Par bonheur pour lui, ce soldat, qui va se révéler exceptionnel, vit une époque qui ne l'est pas moins. Officier à seize ans, général à vingt-quatre, il commande en chef à vingt-sept. Cette carrière fulgurante, si elle est plus brillante qu'aucune autre, n'est pas isolée. Jamais on ne vit escalader aussi allégrement les échelles hiérarchiques ; jamais inconnus sans appui ne cheminèrent aussi vite sur les sentiers de la gloire. Les premières années de la carrière de Napoléon, passées au rythme alangui de l'ancien régime finissant, permettent d'imaginer ce qu'aurait pu être la vie de ce nobliau corse en d'autres circonstances : une longue alternance de congés et de vie de garnison, se terminant par la mise en retraite d'un lieutenant-colonel d'artillerie blanchi sous le harnais. La Révolution française en décide autrement. Elle l'entraîne, l'élève, à la faveur de ces guerres qu'elle déclenche imprudemment dès 1792.

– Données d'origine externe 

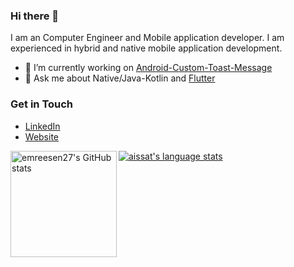 ### Hi there 👋

I am an Computer Engineer and Mobile application developer. I am experienced in hybrid and native mobile application development. 

- 🔭 I’m currently working on [Android-Custom-Toast-Message](https://github.com/emreesen27/Android-Custom-Toast-Message)
- 💬 Ask me about  Native/Java-Kotlin and [Flutter](https://flutter.dev) 

### Get in Touch
* [LinkedIn](https://www.linkedin.com/in/aydınemreesen96)
* [Website](https://www.aemreesen.com)

<a href="https://profile-summary-for-github.com/user/emreesen27">
  <img align="left" height="170px" src="https://github-readme-stats.vercel.app/api?username=emreesen27&show_icons=true&line_height=27&count_private=true&include_all_commits=true" alt="emreesen27's GitHub stats"/>
  <img src="https://github-readme-stats.vercel.app/api/top-langs/?username=emreesen27&hide_langs_below=5&layout=compact" alt="aissat's language stats"/>
</a>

Quelques canons pointés sur Avignon, encore n'est-ce pas très sûr, le siège de Toulon, une émeute dispersée à Paris, c'est là toute l'expérience guerrière du général qui prend à Nice , en mars 1796, le commandement d'une armée dépenaillée sur un théâtre d'opérations – l'Italie – que les gouvernants français conçoivent comme secondaire. En quelques jours, il galvanise ses soldats, s'impose à ses divisionnaires, des hommes de la trempe de Masséna ou d'Augereau, aussi chevronnés que peu impressionnables, ses anciens par l'âge comme par le grade, et se lance dans une campagne qui suffirait à elle seule à assurer sa place au panthéon des grands capitaines.
Vingt ans plus tard, quand l'épopée s'achève, il a guerroyé en Afrique comme en Asie et sillonné l'Europe de Madrid à Moscou, entrant victorieux dans presque toutes ses capitales, donnant plus de batailles qu'Alexandre de Grand, Hannibal et Jules César réunis. Longtemps triomphant, finalement défait, il a pu perdre le soutien de la haute hiérarchie militaire, jamais celui du gros de l'armée ne lui a manqué. Car ses soldats savent bien, eux, qu'il est resté l'un des leurs. Le premier sans doute, mais, pour l'essentiel, leur pareil ; celui qu'ils ont élu caporal un soir de victoire ; celui qui, tout Empereur qu'il soit, est encore content de partager leur pitance le soir au bivouac, ou de dormir dans la cabane qu'ils lui ont confectionnée de bric et de broc ; celui qui vit le plus beau soir de son existence au milieu de leurs flambeaux à la veille d'Austerlitz, s'apprêtant, par cette victoire de légende, à devenir définitivement, selon le mot de Carl von Clausewitz, le « Dieu de la Guerre ».